- [DATASET EXTRACT]:
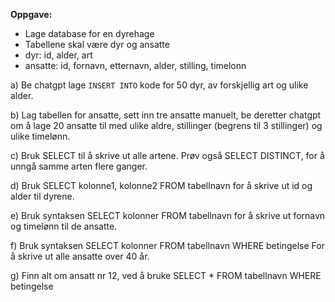 **Oppgave:**
- Lage database for en dyrehage
- Tabellene skal være dyr og ansatte
- dyr: id, alder, art
- ansatte: id, fornavn, etternavn, alder, stilling, timelonn

a) Be chatgpt lage `INSERT INTO` kode for 50 dyr, av forskjellig art og ulike alder.

b) Lag tabellen for ansatte, sett inn tre ansatte manuelt, be deretter chatgpt om å lage 20 ansatte til med ulike aldre, stillinger (begrens til 3 stillinger) og ulike timelønn.

c) Bruk SELECT til å skrive ut alle artene. Prøv også SELECT DISTINCT, for å unngå samme arten flere ganger.

d) Bruk SELECT kolonne1, kolonne2 FROM tabellnavn for å skrive ut id og alder til dyrene.

e) Bruk syntaksen SELECT kolonner FROM tabellnavn for å skrive ut fornavn og timelønn til de ansatte.

f) Bruk syntaksen SELECT kolonner FROM tabellnavn WHERE betingelse For å skrive ut alle ansatte over 40 år.

g) Finn alt om ansatt nr 12, ved å bruke SELECT * FROM tabellnavn WHERE betingelse
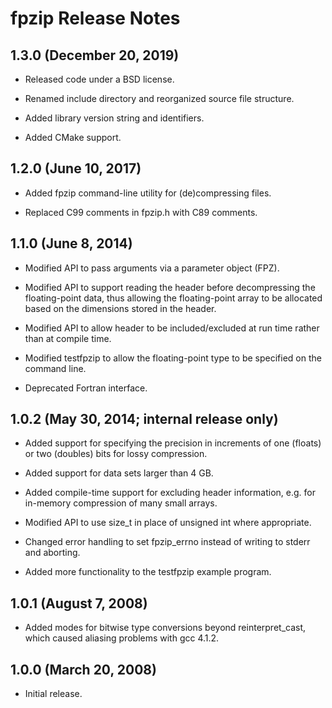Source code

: # fpzip Release Notes


## 1.3.0 (December 20, 2019)

- Released code under a BSD license.

- Renamed include directory and reorganized source file structure.

- Added library version string and identifiers.

- Added CMake support.


## 1.2.0 (June 10, 2017)

- Added fpzip command-line utility for (de)compressing files.

- Replaced C99 comments in fpzip.h with C89 comments.


## 1.1.0 (June 8, 2014)

- Modified API to pass arguments via a parameter object (FPZ).

- Modified API to support reading the header before decompressing the
  floating-point data, thus allowing the floating-point array to be
  allocated based on the dimensions stored in the header.

- Modified API to allow header to be included/excluded at run time
  rather than at compile time.

- Modified testfpzip to allow the floating-point type to be specified
  on the command line.

- Deprecated Fortran interface.


## 1.0.2 (May 30, 2014; internal release only)

- Added support for specifying the precision in increments of one
  (floats) or two (doubles) bits for lossy compression.

- Added support for data sets larger than 4 GB.

- Added compile-time support for excluding header information, e.g.
  for in-memory compression of many small arrays.

- Modified API to use size_t in place of unsigned int where appropriate.

- Changed error handling to set fpzip_errno instead of writing to
  stderr and aborting.

- Added more functionality to the testfpzip example program.


## 1.0.1 (August 7, 2008)

- Added modes for bitwise type conversions beyond reinterpret_cast,
  which caused aliasing problems with gcc 4.1.2.


## 1.0.0 (March 20, 2008)

- Initial release.
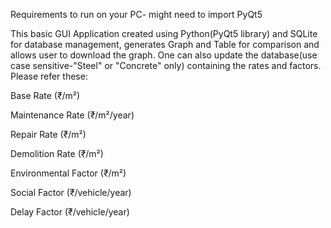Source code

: Requirements to run on your PC- might need to import PyQt5

This basic GUI Application created using Python(PyQt5 library) and SQLite for database management,
generates Graph and Table for comparison and allows user to download the graph.
One can also update the database(use case sensitive-"Steel" or "Concrete" only) containing the rates and factors. Please refer these:

Base Rate (₹/m²)

Maintenance Rate (₹/m²/year)

Repair Rate (₹/m²)

Demolition Rate (₹/m²)

Environmental Factor (₹/m²)

Social Factor (₹/vehicle/year)

Delay Factor (₹/vehicle/year)
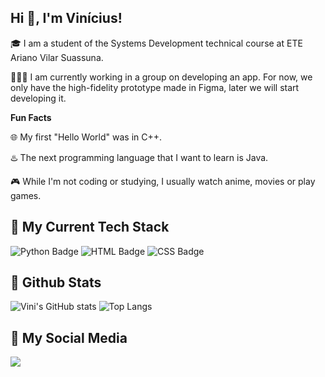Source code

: ## Hi 💪, I'm Vinícius!

🎓 I am a student of the Systems Development technical course at ETE Ariano Vilar Suassuna.

👨🏻‍💻 I am currently working in a group on developing an app. For now, we only have the high-fidelity prototype made in Figma, later we will start developing it.

**Fun Facts**

🌐 My first "Hello World" was in C++.

♨️ The next programming language that I want to learn is Java.

🎮 While I'm not coding or studying, I usually watch anime, movies or play games.

## 🔨 My Current Tech Stack
![Python Badge](https://img.shields.io/badge/Python-3776AB?style=for-the-badge&logo=python&logoColor=white)
![HTML Badge](https://img.shields.io/badge/HTML5-E34F26?style=for-the-badge&logo=html5&logoColor=white)
![CSS Badge](https://img.shields.io/badge/CSS3-1572B6?style=for-the-badge&logo=css3&logoColor=white)

## 📌 Github Stats
![Vini's GitHub stats](https://github-readme-stats.vercel.app/api?username=MarcosViniDLL&theme=great-gatsby&show_icons=true)
![Top Langs](https://github-readme-stats.vercel.app/api/top-langs/?username=MarcosViniDLL&theme=great-gatsby&show_icons=true)

## 📱 My Social Media

<a href="https://www.linkedin.com/in/marcosvinicius-lira-lourenco/">
   <img src="https://img.shields.io/badge/LinkedIn-0077B5?style=for-the-badge&logo=linkedin&logoColor=white">
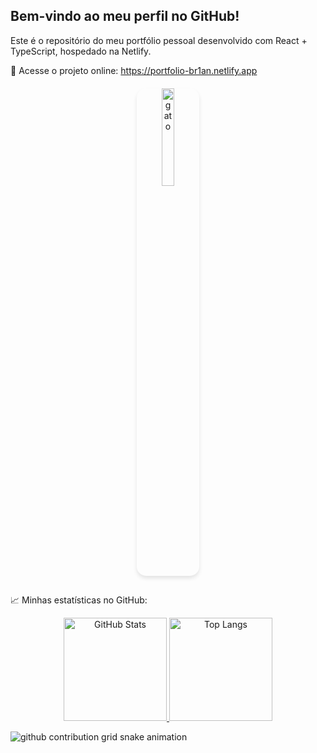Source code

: ##  Bem-vindo ao meu perfil no GitHub!

Este é o repositório do meu portfólio pessoal desenvolvido com React + TypeScript, hospedado na Netlify.

🔗 Acesse o projeto online:
https://portfolio-br1an.netlify.app

<div align="center" style="margin: 20px 0;">
    <img 
        alt="gato" 
        src="https://media0.giphy.com/media/v1.Y2lkPTc5MGI3NjExdjloaTgwa2dkMXFiMGs4d3B5eTVvbWlsejZsMmozbHNsZ3VjemQzNCZlcD12MV9pbnRlcm5hbF9naWZfYnlfaWQmY3Q9Zw/E6jscXfv3AkWQ/giphy.webp" 
        style="border-radius: 15px; box-shadow: 0px 4px 6px rgba(0, 0, 0, 0.1); max-width: 200px; width: 20%;">
</div>

##

📈 Minhas estatísticas no GitHub:
<a href="https://github.com/br1ansouza" target="_blank" rel="noopener noreferrer ">
    <div align="center">
        <img height="165em" src="https://github-readme-stats.vercel.app/api?username=br1ansouza&theme=blueberry&count_private=true&hide_border=true&line_height=20" alt="GitHub Stats"> 
        <img height="165em" src="https://github-readme-stats.vercel.app/api/top-langs/?username=br1ansouza&layout=compact&theme=blueberry&count_private=true&hide_border=true" alt="Top Langs">
    </div>
</a>

<picture>
  <source media="(prefers-color-scheme: dark)" srcset="https://raw.githubusercontent.com/br1ansouza/br1ansouza/output/github-contribution-grid-snake-dark.svg">
  <source media="(prefers-color-scheme: light)" srcset="https://raw.githubusercontent.com/br1ansouza/br1ansouza/output/github-contribution-grid-snake.svg">
  <img alt="github contribution grid snake animation" src="https://raw.githubusercontent.com/br1ansouza/PedroJanneo/output/github-contribution-grid-snake.svg">
</picture>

- [TASK DIRECTIONS]: Determine the number of lines in the material above that include the word "than". Give that number and no other text.

- [WRITTEN ANSWER]: 2